Abiti da passerella a una decina di euro, trucchi e creme per il viso al prezzo di un cappuccino e anche scarpe e borse così simili a quelle dei brand griffati ma di plastica. Chiunque ha ceduto almeno una volta al fascino di AliExpress lo sa bene: la distanza tra la foto e il pacchetto che arriva a casa è spesso abissale. Ma oggi il rischio non è più solo quello di ricevere oggetti di qualità scadente, ma addirittura dannosi per la salute.
La Commissione europea ha infatti inflitto una maximulta da 550 milioni all'e-commerce cinese guidato dal gigante Alibaba. La motivazione? Ha violato gli obblighi previsti dalla legge sui servizi digitali, vendendo prodotti illegali, non sicuri o palesemente contraffatti. Nel mirino di Bruxelles non c'è solo la mancata e diligente valutazione e mitigazione dei rischi legati alla vendita di prodotti non sicuri, la piattaforma avrebbe infatti anche sovrastimato l'efficacia dei propri sistemi di controllo, schierando un numero di moderatori del tutto insufficiente rispetto alla mole mastodontica di merci da verificare.
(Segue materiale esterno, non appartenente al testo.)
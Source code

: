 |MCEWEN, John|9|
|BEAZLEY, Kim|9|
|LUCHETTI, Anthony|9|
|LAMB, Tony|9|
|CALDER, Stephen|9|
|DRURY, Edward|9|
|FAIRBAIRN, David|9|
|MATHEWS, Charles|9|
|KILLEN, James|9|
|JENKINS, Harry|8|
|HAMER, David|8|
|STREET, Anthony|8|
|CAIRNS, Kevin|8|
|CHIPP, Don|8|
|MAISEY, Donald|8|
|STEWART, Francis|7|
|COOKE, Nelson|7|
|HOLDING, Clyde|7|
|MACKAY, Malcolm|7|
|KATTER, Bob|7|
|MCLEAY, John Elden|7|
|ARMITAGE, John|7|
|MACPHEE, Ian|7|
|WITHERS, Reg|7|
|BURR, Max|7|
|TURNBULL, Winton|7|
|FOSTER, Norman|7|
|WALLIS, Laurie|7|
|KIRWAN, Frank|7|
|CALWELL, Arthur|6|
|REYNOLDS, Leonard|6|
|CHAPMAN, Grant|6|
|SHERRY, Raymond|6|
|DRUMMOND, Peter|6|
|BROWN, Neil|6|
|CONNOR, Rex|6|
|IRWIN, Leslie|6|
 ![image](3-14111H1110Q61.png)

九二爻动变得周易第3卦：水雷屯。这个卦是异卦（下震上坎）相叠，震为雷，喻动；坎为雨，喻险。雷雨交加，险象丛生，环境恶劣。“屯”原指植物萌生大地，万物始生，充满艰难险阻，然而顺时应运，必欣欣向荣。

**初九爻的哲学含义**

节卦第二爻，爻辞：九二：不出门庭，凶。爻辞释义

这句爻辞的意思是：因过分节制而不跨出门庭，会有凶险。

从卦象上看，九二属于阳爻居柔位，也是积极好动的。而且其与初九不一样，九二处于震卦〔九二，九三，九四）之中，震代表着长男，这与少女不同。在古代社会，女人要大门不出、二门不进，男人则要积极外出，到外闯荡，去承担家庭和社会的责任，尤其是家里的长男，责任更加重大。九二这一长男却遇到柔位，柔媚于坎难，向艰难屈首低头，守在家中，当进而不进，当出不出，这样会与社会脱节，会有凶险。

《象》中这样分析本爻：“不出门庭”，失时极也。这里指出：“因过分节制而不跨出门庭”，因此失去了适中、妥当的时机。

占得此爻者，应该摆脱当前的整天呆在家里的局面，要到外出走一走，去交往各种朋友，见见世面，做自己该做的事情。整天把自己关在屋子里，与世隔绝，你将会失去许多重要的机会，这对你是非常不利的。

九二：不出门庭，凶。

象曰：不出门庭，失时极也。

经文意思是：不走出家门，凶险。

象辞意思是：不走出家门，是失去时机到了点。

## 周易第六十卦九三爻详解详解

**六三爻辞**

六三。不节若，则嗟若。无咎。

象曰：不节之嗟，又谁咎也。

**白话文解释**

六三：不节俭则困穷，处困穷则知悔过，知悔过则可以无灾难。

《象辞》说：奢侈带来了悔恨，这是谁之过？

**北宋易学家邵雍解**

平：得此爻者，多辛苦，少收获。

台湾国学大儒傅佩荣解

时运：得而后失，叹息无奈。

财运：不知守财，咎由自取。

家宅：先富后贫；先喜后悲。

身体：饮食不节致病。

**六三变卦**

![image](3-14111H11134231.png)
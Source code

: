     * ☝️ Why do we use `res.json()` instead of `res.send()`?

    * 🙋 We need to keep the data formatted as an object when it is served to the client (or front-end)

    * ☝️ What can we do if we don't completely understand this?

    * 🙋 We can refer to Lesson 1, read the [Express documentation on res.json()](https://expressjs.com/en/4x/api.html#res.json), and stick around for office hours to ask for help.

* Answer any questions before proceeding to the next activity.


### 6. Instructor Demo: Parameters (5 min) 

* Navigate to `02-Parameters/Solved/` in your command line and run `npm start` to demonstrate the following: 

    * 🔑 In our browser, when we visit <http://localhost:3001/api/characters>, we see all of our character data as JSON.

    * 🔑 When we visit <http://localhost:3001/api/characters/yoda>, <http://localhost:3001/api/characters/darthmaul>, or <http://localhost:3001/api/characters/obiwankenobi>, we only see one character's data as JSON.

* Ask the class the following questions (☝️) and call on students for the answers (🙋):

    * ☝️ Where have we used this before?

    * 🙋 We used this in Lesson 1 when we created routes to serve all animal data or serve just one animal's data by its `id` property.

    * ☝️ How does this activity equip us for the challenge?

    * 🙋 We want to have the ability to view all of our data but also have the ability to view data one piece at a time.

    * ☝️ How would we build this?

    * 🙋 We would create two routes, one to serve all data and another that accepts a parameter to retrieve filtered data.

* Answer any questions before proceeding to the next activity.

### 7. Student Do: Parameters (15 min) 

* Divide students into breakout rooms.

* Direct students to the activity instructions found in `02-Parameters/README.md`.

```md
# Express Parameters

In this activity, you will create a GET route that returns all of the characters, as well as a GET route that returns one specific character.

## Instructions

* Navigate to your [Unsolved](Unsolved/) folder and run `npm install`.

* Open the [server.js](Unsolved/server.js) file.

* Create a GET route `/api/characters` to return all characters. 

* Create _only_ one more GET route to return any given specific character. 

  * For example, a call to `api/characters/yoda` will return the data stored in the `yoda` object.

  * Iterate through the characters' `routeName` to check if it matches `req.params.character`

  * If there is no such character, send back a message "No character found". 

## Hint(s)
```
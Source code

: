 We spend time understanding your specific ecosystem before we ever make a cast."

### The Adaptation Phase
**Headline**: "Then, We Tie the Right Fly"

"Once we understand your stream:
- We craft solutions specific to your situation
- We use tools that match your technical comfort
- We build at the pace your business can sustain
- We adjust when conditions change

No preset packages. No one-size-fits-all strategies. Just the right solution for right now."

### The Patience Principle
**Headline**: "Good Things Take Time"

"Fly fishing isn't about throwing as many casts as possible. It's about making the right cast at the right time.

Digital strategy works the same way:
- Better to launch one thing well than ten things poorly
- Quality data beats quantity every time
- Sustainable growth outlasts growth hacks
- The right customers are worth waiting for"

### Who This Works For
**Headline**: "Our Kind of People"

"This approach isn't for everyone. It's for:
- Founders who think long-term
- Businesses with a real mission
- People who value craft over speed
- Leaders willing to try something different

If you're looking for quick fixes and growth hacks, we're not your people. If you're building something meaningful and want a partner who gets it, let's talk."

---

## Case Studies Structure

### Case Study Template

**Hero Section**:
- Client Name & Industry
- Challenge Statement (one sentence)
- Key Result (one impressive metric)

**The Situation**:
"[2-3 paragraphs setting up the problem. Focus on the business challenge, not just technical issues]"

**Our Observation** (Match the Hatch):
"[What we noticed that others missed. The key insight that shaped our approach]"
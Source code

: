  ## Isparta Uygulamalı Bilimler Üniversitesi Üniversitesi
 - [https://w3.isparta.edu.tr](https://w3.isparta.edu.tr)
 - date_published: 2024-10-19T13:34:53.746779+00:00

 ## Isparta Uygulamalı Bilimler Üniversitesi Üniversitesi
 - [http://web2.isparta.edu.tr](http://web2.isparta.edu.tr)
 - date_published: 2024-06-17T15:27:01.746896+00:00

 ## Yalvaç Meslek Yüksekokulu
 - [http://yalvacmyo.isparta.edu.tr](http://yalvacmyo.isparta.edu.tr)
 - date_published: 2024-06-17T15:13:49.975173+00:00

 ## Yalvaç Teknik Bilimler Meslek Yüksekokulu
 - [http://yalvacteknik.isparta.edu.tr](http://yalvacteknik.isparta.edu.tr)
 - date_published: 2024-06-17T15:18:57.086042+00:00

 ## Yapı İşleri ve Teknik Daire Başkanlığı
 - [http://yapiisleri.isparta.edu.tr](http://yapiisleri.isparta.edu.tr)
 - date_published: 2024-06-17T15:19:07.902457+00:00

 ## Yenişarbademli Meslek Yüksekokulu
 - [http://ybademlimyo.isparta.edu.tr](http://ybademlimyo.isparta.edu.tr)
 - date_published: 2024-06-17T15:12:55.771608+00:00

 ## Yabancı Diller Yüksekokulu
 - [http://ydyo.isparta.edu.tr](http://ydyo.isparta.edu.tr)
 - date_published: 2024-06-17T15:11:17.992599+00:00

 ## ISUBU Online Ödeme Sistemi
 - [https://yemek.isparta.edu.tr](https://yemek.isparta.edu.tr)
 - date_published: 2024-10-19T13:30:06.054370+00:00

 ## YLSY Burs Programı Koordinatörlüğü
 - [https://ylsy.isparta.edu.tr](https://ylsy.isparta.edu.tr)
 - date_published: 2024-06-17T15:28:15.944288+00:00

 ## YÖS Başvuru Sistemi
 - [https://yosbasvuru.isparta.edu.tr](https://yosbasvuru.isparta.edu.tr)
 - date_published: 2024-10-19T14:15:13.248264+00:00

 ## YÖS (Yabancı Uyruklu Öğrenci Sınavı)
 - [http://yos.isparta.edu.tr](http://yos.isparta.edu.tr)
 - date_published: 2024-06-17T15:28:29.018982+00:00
Non solo: gli algoritmi di raccomandazione e gli annunci pubblicitari avrebbero continuato a spingere e promuovere articoli fuorilegge prima della loro rimozione, mentre i controlli sui marchi sarebbero stati facilmente eludibili dai venditori.
Si tratta della sanzione più alta mai comminata finora nell'ambito del Dsa, superiore a quelle già irrogate ad altri colossi come X e Temu. La cifra, comunque è ben al di sotto del tetto massimo del 6% dei ricavi consentito dalla legge. Infatti, rappresenta meno dell'1% dei 122 miliardi di dollari di ricavi del gruppo Alibaba nel 2025.
Con 193 milioni di utenti in Europa, AliExpress guida la classifica dei marketplace cinesi nel Vecchio Continente, davanti a Shein e Temu. Ora la società, che si è detta delusa definendo la stangata "sproporzionata", ha tempo fino al 20 ottobre per presentare un piano d'azione correttivo.
Il messaggio di Bruxelles, tuttavia, è già chiaro: la merce a pochi centesimi non può viaggiare a spese della sicurezza dei consumatori.